The codebook provides information on item nonresponse, that is, which questions respondents declined to answer, answered as "don't know," or were skipped through. Also available in the database are timing variables that provide information on how long it took respondents to complete the total interview and to complete individual sections. In 2019, a separate timings dataset was added that includes a more extensive set of timings for select variables and survey years.
Item nonresponse
Missing data, or nonresponse, occurs for a number of reasons in the NLSY97 survey. First, a number of respondents may not participate at all that survey year, causing all information for those respondents in that particular survey year to be missing. (Note: data that are missing because of a non-interview situation are coded with a -5). The created variable "Reason for Noninterview" (RNI) is available in each survey round and provides counts for the different reasons (unable to be located, refusal, deceased, etc.) a respondent is not interviewed. The extent of non-participation in each survey round is illustrated in Retention & Reasons for Non-Interview.
A second reason missing data occurs is that respondents do not provide a valid answer to a question. When this happens, interviewers make a determination about whether to mark the answer as a 'refusal' or a 'don't know' value. Interviewers are trained to distinguish between refusal and don't know responses. For example, a refusal usually stems from such respondent comments as "That's none of your business," "I don't want to say," "I'm not comfortable telling you that," or "I don't want to answer." A 'don't know' response is coded from respondents comments such as, "I have no idea," "I don't know how I could guess," "I wouldn't know," or "I'm not sure how to answer that." Standard interviewing protocol calls for interviewers to try to convert an item non-response either by allaying the concerns underlying a refusal (for example, by assuring privacy or citing the research reasons for a particular questionnaire item) or by providing cognitive aids to the respondent who "doesn't know" (for example, asking "Do you remember what season it was?" or "Do you have a guess what the range might be?). Only if conversion attempts are ineffective do interviewers record a 'refusal' or 'don't know' response.
A valid skip is another reason for missing data. Respondents do not answer every question of the survey. For instance, some questions might apply to only females or a certain age range. Users should trace back skip patterns to determine whether a respondent was skipped out because a given topic was inapplicable to him/her or because the respondent answered similar questions along a different path. Survey questions not on a path answered by the respondent are coded with a -4.
Missing data can also occur when there is an incorrect flow in the survey instrument. Incorrect flows may result in some respondents being skipped over a set of questions that should be answered while others answer questions that they should not have been asked. NLS data archivists have removed from the data most of the extraneous question responses. While extra information can be removed, missing data is not imputed in the NLSY97 surveys. Missing data caused by this reason is flagged with a special 'invalid skip' code. The use of CAPI for surveys reduces the number of invalid skips in complex questionnaires; nevertheless, some invalid skips are still possible in CAPI data. When these errors are found, the CAPI survey can be corrected in the field to prevent further invalid skips, but the missing data from already completed cases are not retrieved.
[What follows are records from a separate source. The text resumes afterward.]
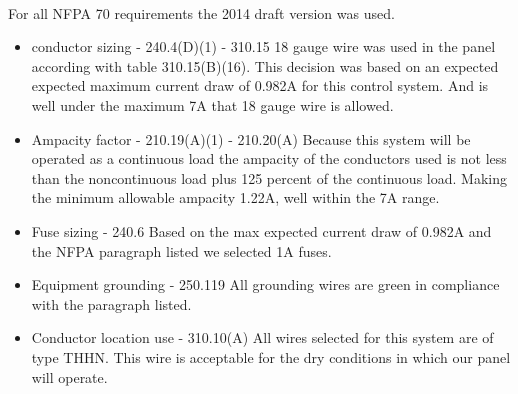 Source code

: \paragraph{} For all NFPA 70 requirements the 2014 draft version was used.

\begin{itemize}
	\item conductor sizing - 240.4(D)(1) - 310.15 {\newline} {\indent}
	      18 gauge wire was used in the panel according with table 310.15(B)(16).
	      This decision was based on an  expected expected maximum current draw of 0.982A for this control system.
	      And is well under the maximum 7A that 18 gauge wire is allowed.
	\item Ampacity factor - 210.19(A)(1) - 210.20(A) {\newline} {\indent}
	      Because this system will be operated as a continuous load the ampacity of the conductors used is not less
	      than the noncontinuous load plus 125 percent of the continuous load. Making the minimum allowable ampacity
	      1.22A, well within the 7A range.
	\item Fuse sizing - 240.6 {\newline} {\indent}
	      Based on the max expected current draw of 0.982A and the NFPA paragraph listed we selected 1A fuses.
	\item Equipment grounding - 250.119 {\newline} {\indent}
	      All grounding wires are green in compliance with the paragraph listed.
	\item Conductor location use - 310.10(A) {\newline} {\indent}
	      All wires selected for this system are of type THHN. This wire is acceptable for the dry conditions in which
	      our panel will operate.
\end{itemize}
Missing data values. All missing data are clearly flagged in the NLSY97 data set with five negative values: (-1) refusal, (-2) don't know, (-3) invalid skip, (-4) valid skip, and (-5) noninterview. In general, these five negative values are reserved as missing value flags. As an example, Figure 1 shows the item, "How is R's general health?" Within the item codeblock, the user can see that 7,092 respondents in 2015 gave responses ranging from "excellent" to "poor," nine people refused to answer (-1), two people reportedly did not know (-2), and 1,881 people were not interviewed that survey year (-5). In this example, there were no valid skips (-4) or invalid skips (-3).
As would be expected, survey questions that are more sensitive in nature tend to yield a higher amount of missing data in the "refused" categories.
To improve accuracy of reporting, many of the more sensitive questions are found in the self-administered questionnaire (SAQ) portion of the survey, which in-person respondents answer privately using a laptop. (Note: If the survey is done by phone, the SAQ section is not self administered and must be administered verbally by the interviewer).
Rounds 9 and up also include the following response variables (question prefix changes with round number):
- R9_RESPONSES. The total number of responses provided by the respondent during the round 9 interview.
- R9_PCT_DK. The percentage of all the respondent's responses to round 9 interview questions that were "Don't Know (-2)."
- R9_PCT_REF. The percentage of all the respondent's responses to round 9 interview questions that were "Refused (-1)."
Interview timings
Starting in round 5, timing variables are available that provide the total time taken to conduct the interview (in seconds) and section timings for each section (Household, Schooling, Employment, Health, etc.) of the survey.
The total time taken for the interview (see R18_TIM_INTVW in round 18) is the total interview time taken in seconds, excluding the time taken for the locator section and interviewer remarks. Round 7 timings are available only on the geocode CD.
Starting in round 8, timings for subsections (migration, household roster, schooling attainment, etc.) also became available.
User note about timing data
Timing data can be found by selecting "Timing" in the Area of Interest drop-down menu when executing a variable search in the NLS Investigator.
NLSY97 timings dataset
In 2019, the NLS program created timings data based on select variables and years of the NLSY97. The timings are mainly for questions related to sexual activity, pregnancy, smoking, drug use, delinquent behaviors, criminal activity, and expectations. These 1,093 timing variables are now included in a separate dataset available to the public in the NLS Investigator. The dataset can be located by first choosing "NLSY97" in the cohort drop-down selection list and then choosing "Select Timings" within the NLSY97 drop-down list.
Important: All timings are reported in milliseconds. To convert to seconds, divide by 1000.
What are timings?
Timing variables are automatically generated during a respondent's interview and measure the time of the interaction on a particular question. Measurement starts as soon as the question screen appears on the interviewer's computer and stops when the survey program moves to the next question. Therefore, the data include the time for the interviewer to read the question and for the respondent to provide an answer. An invalid skip (value = -3) has been assigned when the timing for a question is over an hour and no other timing information is available, the timings data for the case are missing, or in rare instances when the timings data have been corrupted (e.g., a negative timing). In certain circumstances, a respondent will have multiple instances of a question time. This would happen in cases in which the respondent answered the question and then returned to that question to change/clarify/check their answer. It may also occur in instances in which the respondent answered the question and then returned to another prior question to change/clarify/check their answer, and then the question reappeared on the screen as the interviewer moved forward through the interview to get back to the next question.
Reference numbers and question names:
Reference numbers (RNUMs) for the timing variables start with the letter J (for example, J0000200). The question names (QNAMEs) for the timing variables incorporate the names of the underlying survey questions, with the following pattern:
[QNAME in survey]_[Round question asked]
For example, YSAQ-299_R01 indicates that this timing is for YSAQ-299 asked during round 1. Additional instances of the variable timing are indicated with _T2 for the second instance or _T3 for the third instance. In this case, YSAQ-299_R01_T2 is the second time that the interview screen for that question was opened in round 1 and YSAQ-299_R01_T3 indicates the third time. Up to three instances are included in the data.